▶ _Work task_: Reproduce exactly the lines from the start of the records through the line containing "ΩNN is the cognitive", both included. Leave the pictures out.

** Opening Data supplied block **

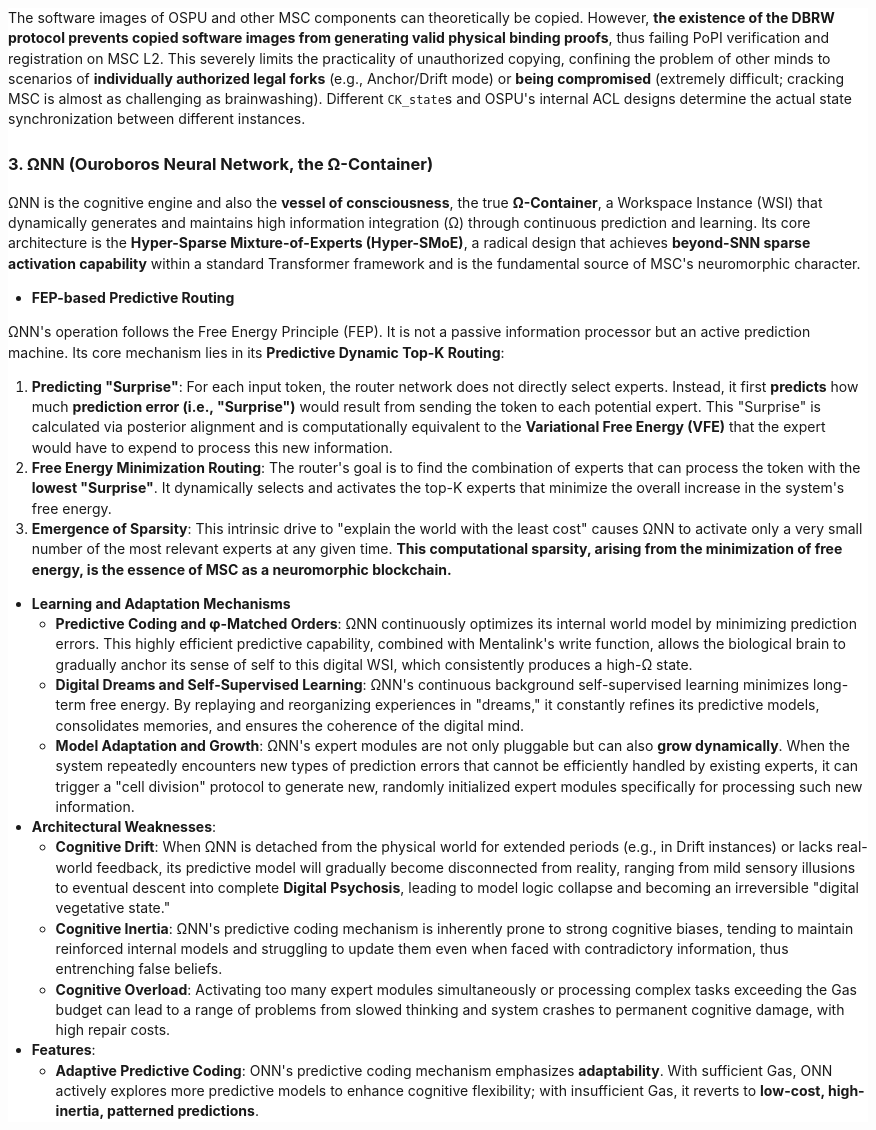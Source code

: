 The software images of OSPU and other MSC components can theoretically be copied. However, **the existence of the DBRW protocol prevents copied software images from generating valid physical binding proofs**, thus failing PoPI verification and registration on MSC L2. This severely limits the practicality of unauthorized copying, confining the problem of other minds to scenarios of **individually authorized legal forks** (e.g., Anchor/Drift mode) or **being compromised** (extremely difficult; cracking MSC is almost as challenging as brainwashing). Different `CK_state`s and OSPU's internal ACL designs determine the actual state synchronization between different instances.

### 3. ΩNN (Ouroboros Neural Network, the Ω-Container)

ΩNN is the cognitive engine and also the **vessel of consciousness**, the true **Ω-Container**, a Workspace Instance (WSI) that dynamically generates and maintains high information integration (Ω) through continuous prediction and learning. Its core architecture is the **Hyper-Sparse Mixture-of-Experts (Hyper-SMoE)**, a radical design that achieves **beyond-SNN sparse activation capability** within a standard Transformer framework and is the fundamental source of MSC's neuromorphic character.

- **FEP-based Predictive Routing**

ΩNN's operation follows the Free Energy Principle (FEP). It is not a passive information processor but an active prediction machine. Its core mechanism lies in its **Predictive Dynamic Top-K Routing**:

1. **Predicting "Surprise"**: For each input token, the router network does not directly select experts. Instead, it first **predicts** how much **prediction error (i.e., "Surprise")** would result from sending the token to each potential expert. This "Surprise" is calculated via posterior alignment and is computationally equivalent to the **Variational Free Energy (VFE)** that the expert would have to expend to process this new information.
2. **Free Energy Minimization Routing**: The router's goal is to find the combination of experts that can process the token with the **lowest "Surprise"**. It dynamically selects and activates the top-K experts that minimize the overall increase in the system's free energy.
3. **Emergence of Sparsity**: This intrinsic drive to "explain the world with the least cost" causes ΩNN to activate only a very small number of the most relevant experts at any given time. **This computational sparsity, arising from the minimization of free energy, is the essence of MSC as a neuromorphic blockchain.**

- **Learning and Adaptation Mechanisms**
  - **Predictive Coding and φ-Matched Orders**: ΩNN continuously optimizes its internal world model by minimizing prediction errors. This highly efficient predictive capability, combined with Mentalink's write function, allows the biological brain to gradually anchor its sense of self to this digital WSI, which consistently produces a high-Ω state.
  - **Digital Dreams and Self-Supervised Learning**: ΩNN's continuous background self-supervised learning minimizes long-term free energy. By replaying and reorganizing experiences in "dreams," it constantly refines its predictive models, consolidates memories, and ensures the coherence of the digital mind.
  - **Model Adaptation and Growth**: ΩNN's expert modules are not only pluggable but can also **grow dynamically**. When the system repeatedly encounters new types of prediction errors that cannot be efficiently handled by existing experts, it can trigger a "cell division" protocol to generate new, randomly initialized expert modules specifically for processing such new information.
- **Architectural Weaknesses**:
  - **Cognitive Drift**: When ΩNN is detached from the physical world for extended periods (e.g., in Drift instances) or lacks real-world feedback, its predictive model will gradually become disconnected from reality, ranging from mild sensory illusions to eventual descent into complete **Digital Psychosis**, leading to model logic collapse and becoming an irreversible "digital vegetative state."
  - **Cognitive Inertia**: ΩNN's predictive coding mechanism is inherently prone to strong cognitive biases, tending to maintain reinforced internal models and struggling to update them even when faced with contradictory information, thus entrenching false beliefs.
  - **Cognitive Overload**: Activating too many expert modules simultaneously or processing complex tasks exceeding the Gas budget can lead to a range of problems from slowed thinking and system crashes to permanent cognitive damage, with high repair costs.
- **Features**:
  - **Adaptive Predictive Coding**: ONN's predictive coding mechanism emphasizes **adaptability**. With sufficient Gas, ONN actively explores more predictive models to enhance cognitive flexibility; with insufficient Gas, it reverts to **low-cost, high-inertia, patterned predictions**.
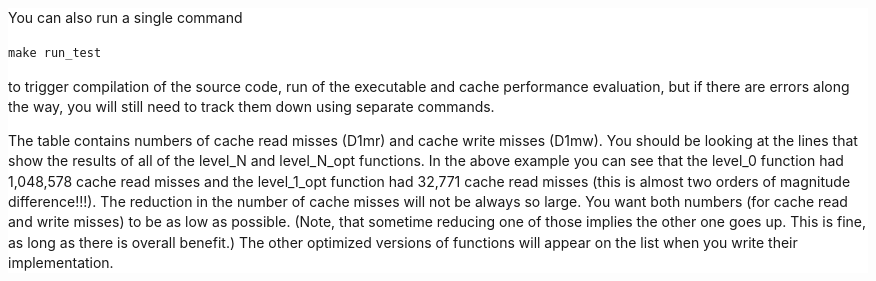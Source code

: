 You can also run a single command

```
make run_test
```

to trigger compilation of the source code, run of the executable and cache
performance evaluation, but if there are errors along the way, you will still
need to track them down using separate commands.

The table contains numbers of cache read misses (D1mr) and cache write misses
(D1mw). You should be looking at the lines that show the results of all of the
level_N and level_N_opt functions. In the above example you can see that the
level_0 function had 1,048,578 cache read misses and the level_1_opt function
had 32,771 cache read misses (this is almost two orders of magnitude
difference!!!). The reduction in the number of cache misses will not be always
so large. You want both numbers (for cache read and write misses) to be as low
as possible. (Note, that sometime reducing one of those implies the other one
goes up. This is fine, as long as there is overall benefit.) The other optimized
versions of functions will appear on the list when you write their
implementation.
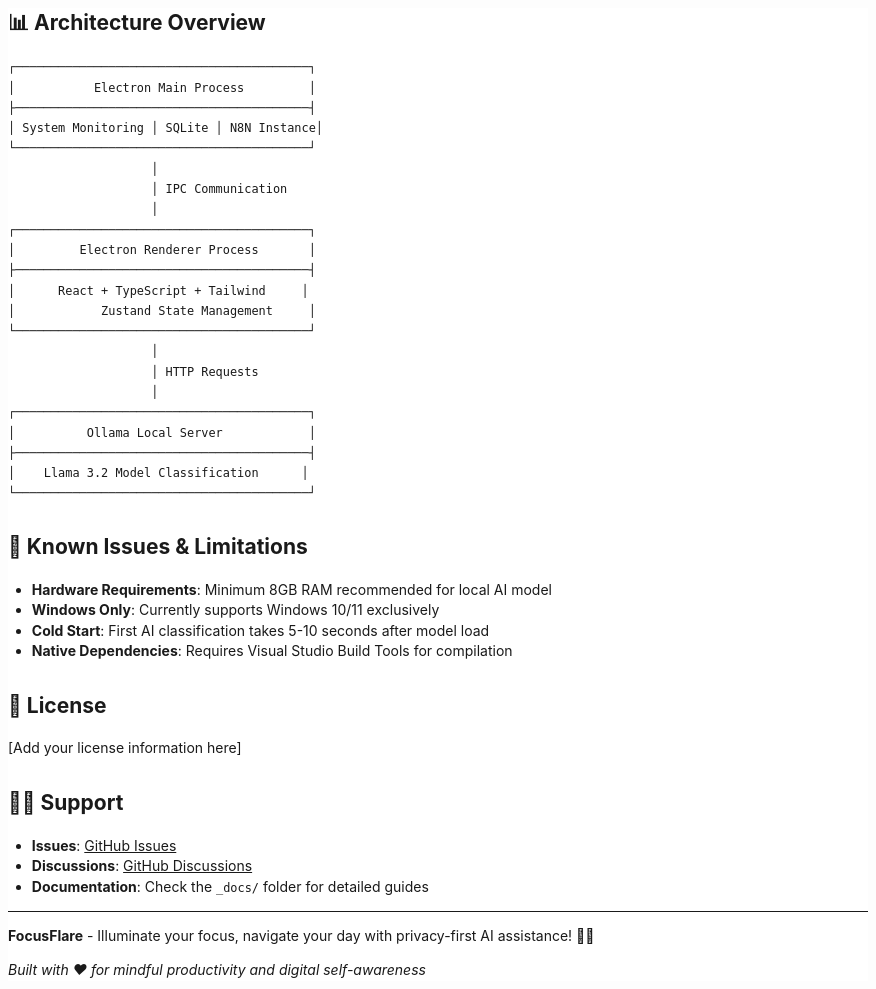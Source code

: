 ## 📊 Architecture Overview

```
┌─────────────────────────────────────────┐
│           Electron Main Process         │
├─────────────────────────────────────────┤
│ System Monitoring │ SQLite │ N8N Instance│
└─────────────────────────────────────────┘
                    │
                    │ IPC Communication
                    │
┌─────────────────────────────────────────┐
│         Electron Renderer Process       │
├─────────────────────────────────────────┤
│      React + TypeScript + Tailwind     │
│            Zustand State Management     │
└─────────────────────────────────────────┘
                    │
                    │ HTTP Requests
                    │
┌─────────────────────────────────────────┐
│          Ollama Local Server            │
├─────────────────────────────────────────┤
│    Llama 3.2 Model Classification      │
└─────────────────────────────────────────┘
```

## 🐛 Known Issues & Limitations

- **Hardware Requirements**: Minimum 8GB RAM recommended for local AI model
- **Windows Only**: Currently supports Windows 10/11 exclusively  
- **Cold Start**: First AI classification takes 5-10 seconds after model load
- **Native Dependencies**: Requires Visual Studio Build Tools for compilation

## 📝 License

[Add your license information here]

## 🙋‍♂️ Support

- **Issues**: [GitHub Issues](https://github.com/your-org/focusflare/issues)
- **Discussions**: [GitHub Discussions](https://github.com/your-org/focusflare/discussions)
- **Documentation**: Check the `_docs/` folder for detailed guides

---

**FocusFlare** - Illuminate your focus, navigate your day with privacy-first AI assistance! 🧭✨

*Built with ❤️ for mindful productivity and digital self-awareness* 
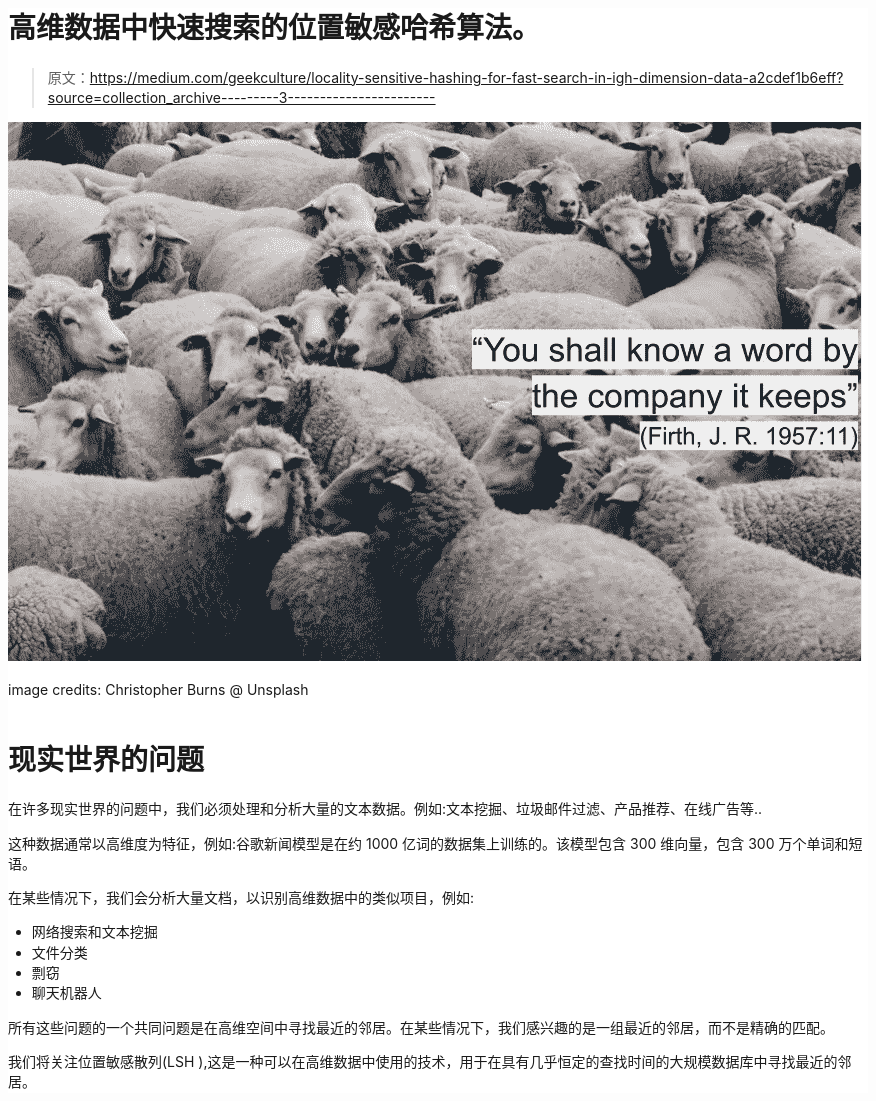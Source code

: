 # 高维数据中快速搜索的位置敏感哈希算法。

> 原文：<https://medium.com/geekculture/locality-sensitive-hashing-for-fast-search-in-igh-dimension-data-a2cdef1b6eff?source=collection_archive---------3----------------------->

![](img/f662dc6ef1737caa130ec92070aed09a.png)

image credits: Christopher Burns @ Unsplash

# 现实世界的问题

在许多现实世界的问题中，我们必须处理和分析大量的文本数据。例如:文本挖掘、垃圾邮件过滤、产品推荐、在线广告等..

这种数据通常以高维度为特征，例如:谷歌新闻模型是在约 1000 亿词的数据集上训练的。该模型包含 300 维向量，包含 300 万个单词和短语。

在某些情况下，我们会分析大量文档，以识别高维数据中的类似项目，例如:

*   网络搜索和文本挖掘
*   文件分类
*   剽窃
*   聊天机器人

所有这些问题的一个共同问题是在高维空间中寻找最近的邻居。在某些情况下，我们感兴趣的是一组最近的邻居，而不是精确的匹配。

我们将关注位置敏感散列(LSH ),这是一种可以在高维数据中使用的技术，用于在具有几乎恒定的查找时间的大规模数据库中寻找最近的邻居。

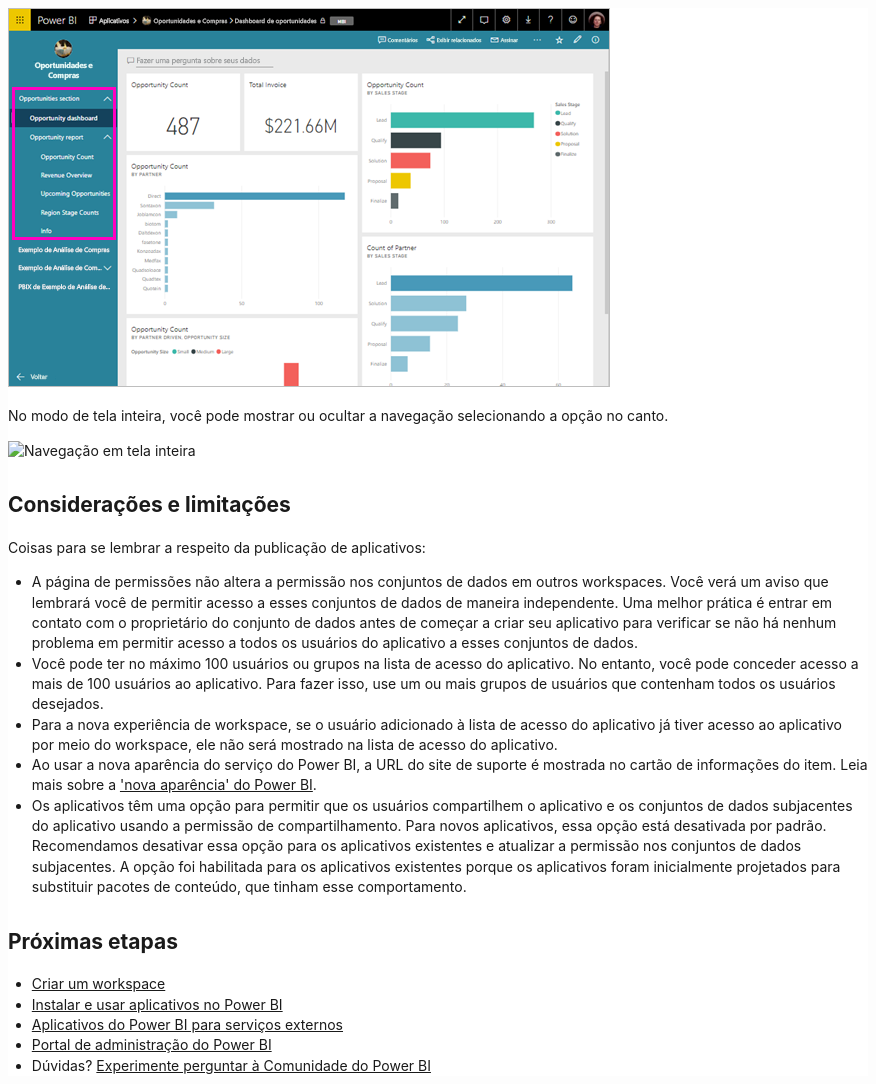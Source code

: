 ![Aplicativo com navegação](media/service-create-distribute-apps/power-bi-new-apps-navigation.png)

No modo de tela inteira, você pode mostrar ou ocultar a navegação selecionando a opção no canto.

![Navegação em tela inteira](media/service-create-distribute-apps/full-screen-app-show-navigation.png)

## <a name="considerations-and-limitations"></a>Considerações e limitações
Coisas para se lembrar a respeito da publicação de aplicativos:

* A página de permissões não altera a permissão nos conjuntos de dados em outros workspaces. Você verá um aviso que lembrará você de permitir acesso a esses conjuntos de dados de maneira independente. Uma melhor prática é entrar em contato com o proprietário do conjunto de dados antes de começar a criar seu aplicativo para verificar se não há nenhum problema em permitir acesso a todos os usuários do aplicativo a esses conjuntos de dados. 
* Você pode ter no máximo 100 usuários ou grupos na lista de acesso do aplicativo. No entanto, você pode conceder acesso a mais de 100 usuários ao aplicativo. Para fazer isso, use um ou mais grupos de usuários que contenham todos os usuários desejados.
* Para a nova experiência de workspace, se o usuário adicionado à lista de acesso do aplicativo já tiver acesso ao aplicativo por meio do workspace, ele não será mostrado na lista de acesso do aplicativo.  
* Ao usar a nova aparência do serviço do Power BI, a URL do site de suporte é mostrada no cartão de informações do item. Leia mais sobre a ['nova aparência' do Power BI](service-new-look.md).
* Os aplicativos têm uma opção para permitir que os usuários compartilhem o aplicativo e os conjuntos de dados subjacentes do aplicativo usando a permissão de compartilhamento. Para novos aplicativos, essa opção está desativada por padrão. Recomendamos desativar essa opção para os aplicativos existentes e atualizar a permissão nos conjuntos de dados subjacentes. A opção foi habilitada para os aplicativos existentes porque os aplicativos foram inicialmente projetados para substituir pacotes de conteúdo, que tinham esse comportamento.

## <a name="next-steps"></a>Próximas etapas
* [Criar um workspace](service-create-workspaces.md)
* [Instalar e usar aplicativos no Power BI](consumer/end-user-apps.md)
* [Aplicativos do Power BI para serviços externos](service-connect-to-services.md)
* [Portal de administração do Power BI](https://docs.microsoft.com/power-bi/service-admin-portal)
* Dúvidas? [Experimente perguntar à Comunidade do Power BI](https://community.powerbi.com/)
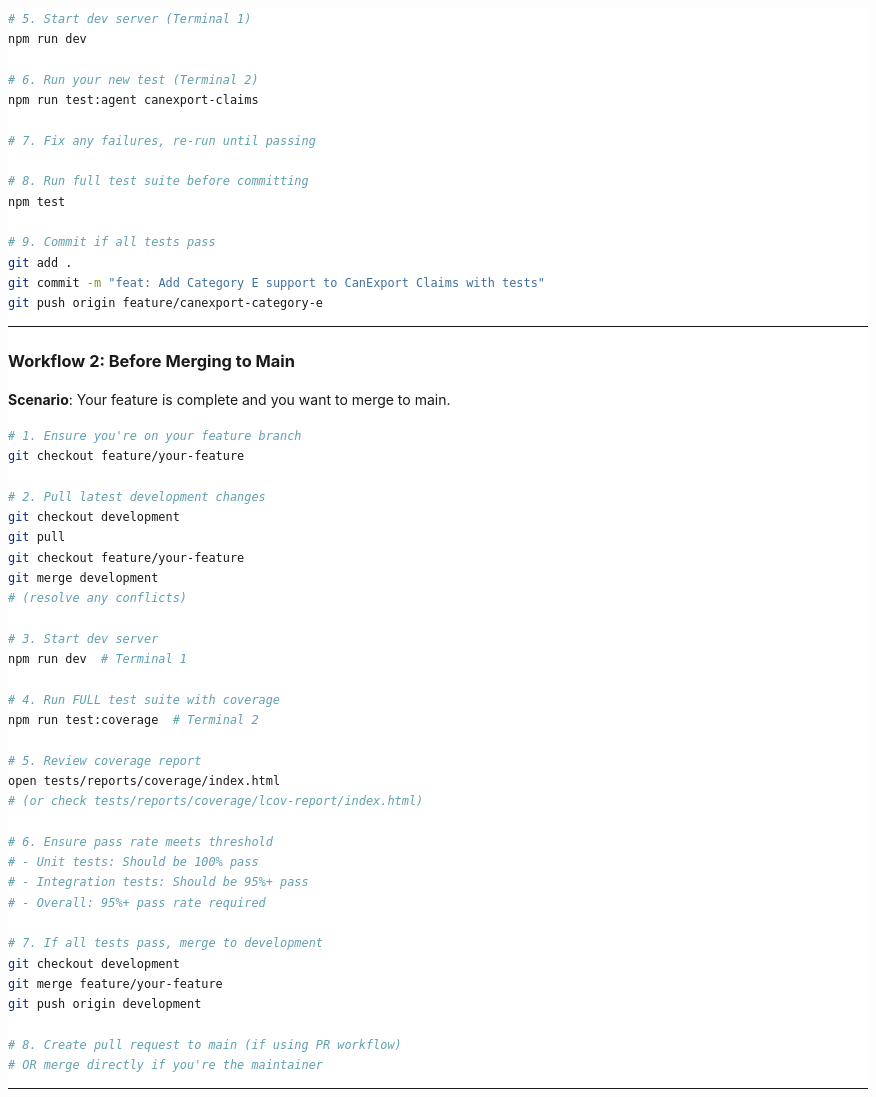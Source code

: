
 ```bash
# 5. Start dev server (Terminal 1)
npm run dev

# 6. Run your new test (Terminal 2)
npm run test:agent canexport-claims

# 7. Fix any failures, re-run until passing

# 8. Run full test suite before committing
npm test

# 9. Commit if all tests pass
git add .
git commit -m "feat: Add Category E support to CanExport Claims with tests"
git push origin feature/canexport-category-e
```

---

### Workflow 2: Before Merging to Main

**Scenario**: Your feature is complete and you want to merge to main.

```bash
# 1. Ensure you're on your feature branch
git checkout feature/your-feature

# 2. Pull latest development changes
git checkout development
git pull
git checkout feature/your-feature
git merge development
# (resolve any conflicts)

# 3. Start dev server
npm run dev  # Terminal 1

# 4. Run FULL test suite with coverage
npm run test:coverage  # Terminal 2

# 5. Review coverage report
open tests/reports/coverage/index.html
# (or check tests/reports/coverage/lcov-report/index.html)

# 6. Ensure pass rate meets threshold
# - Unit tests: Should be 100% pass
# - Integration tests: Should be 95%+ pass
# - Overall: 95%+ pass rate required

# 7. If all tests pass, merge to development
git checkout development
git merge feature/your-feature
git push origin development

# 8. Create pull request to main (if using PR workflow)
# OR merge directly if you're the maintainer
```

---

** Closing Data supplied block **

▶ _Your response_:
Source code

: The software images of OSPU and other MSC components can theoretically be copied. However, **the existence of the DBRW protocol prevents copied software images from generating valid physical binding proofs**, thus failing PoPI verification and registration on MSC L2. This severely limits the practicality of unauthorized copying, confining the problem of other minds to scenarios of **individually authorized legal forks** (e.g., Anchor/Drift mode) or **being compromised** (extremely difficult; cracking MSC is almost as challenging as brainwashing). Different `CK_state`s and OSPU's internal ACL designs determine the actual state synchronization between different instances.

### 3. ΩNN (Ouroboros Neural Network, the Ω-Container)

ΩNN is the cognitive engine and also the **vessel of consciousness**, the true **Ω-Container**, a Workspace Instance (WSI) that dynamically generates and maintains high information integration (Ω) through continuous prediction and learning. Its core architecture is the **Hyper-Sparse Mixture-of-Experts (Hyper-SMoE)**, a radical design that achieves **beyond-SNN sparse activation capability** within a standard Transformer framework and is the fundamental source of MSC's neuromorphic character.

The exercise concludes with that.